Donny Wisnu WARDHANA, Husnul KHOTIMAH, Tommy Alfandy NAZWAR, Nurdiana NURDIANA
Journal of Research in Pharmacy - 2025;29(6):2193-2205
Traumatic brain injury (TBI) often leads to permanent disability, with glial scar formation being a significant contributor. Despite ongoing research, effective therapies remain elusive. Minocycline, a potential neuroprotective, may inhibit glial scar formation by targeting CNTF, TGF-beta1, and NF-kappaB p65 pathways. This study investigates minocycline's role in preventing glial scar formation in TBI rats. Sixteen rats were divided into four groups: TBI, TBI + MNO1, TBI + MNO2, and TBI + MNO3. Following a brain injury using a weight drop model, rats were treated orally with minocycline for 14 days. Cognitive function was assessed via the Novel Object Recognition (NOR) test on day 15. The brains were then analyzed using immunofluorescence double staining to examine CNTF, TGF-beta1, and NF-kappaB p65 signaling pathways in perilesional areas.
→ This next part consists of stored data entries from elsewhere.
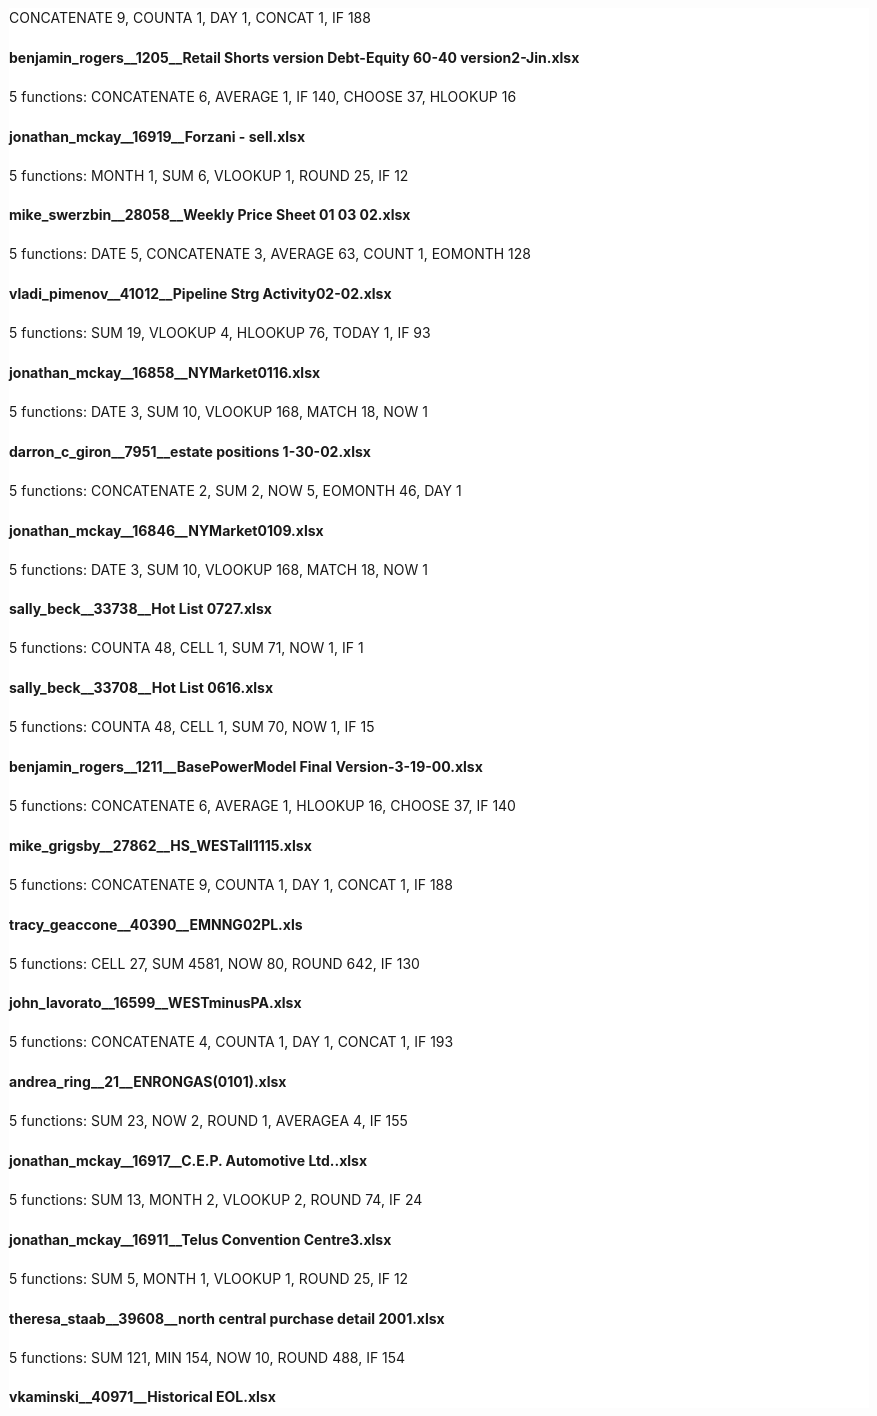 CONCATENATE 9, COUNTA 1, DAY 1, CONCAT 1, IF 188
#### benjamin_rogers__1205__Retail Shorts version Debt-Equity 60-40 version2-Jin.xlsx
5 functions:
CONCATENATE 6, AVERAGE 1, IF 140, CHOOSE 37, HLOOKUP 16
#### jonathan_mckay__16919__Forzani - sell.xlsx
5 functions:
MONTH 1, SUM 6, VLOOKUP 1, ROUND 25, IF 12
#### mike_swerzbin__28058__Weekly Price Sheet 01 03 02.xlsx
5 functions:
DATE 5, CONCATENATE 3, AVERAGE 63, COUNT 1, EOMONTH 128
#### vladi_pimenov__41012__Pipeline Strg Activity02-02.xlsx
5 functions:
SUM 19, VLOOKUP 4, HLOOKUP 76, TODAY 1, IF 93
#### jonathan_mckay__16858__NYMarket0116.xlsx
5 functions:
DATE 3, SUM 10, VLOOKUP 168, MATCH 18, NOW 1
#### darron_c_giron__7951__estate positions 1-30-02.xlsx
5 functions:
CONCATENATE 2, SUM 2, NOW 5, EOMONTH 46, DAY 1
#### jonathan_mckay__16846__NYMarket0109.xlsx
5 functions:
DATE 3, SUM 10, VLOOKUP 168, MATCH 18, NOW 1
#### sally_beck__33738__Hot List 0727.xlsx
5 functions:
COUNTA 48, CELL 1, SUM 71, NOW 1, IF 1
#### sally_beck__33708__Hot List 0616.xlsx
5 functions:
COUNTA 48, CELL 1, SUM 70, NOW 1, IF 15
#### benjamin_rogers__1211__BasePowerModel Final Version-3-19-00.xlsx
5 functions:
CONCATENATE 6, AVERAGE 1, HLOOKUP 16, CHOOSE 37, IF 140
#### mike_grigsby__27862__HS_WESTall1115.xlsx
5 functions:
CONCATENATE 9, COUNTA 1, DAY 1, CONCAT 1, IF 188
#### tracy_geaccone__40390__EMNNG02PL.xls
5 functions:
CELL 27, SUM 4581, NOW 80, ROUND 642, IF 130
#### john_lavorato__16599__WESTminusPA.xlsx
5 functions:
CONCATENATE 4, COUNTA 1, DAY 1, CONCAT 1, IF 193
#### andrea_ring__21__ENRONGAS(0101).xlsx
5 functions:
SUM 23, NOW 2, ROUND 1, AVERAGEA 4, IF 155
#### jonathan_mckay__16917__C.E.P. Automotive Ltd..xlsx
5 functions:
SUM 13, MONTH 2, VLOOKUP 2, ROUND 74, IF 24
#### jonathan_mckay__16911__Telus Convention Centre3.xlsx
5 functions:
SUM 5, MONTH 1, VLOOKUP 1, ROUND 25, IF 12
#### theresa_staab__39608__north central purchase detail 2001.xlsx
5 functions:
SUM 121, MIN 154, NOW 10, ROUND 488, IF 154
#### vkaminski__40971__Historical EOL.xlsx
Administration of minocycline in TBI rats with a weight drop model can improve cognitive disorders after 14 days. The mechanism of minocycline in inhibiting glial scar formation is characterized by a decrease in GFAP intensity in the perilesion area of the brain through CNTF and TGF-beta1 signaling pathways at doses of 50 mg/kg and 100 mg/kg orally. Although NF-kappaB p65 is not inhibited by minocycline specifically, NF-kappaB p65 interacting with CNTF and TGF-beta1 plays a role in the mechanism of glial scar inhibition by minocycline. Inhibition of glial scar formation by minocycline promotes a permissive environment for axon regeneration, resulting in cognitive improvement after day 14. Minocycline effectively inhibits glial scar formation through CNTF and TGF-beta1 pathways in TBI model rats.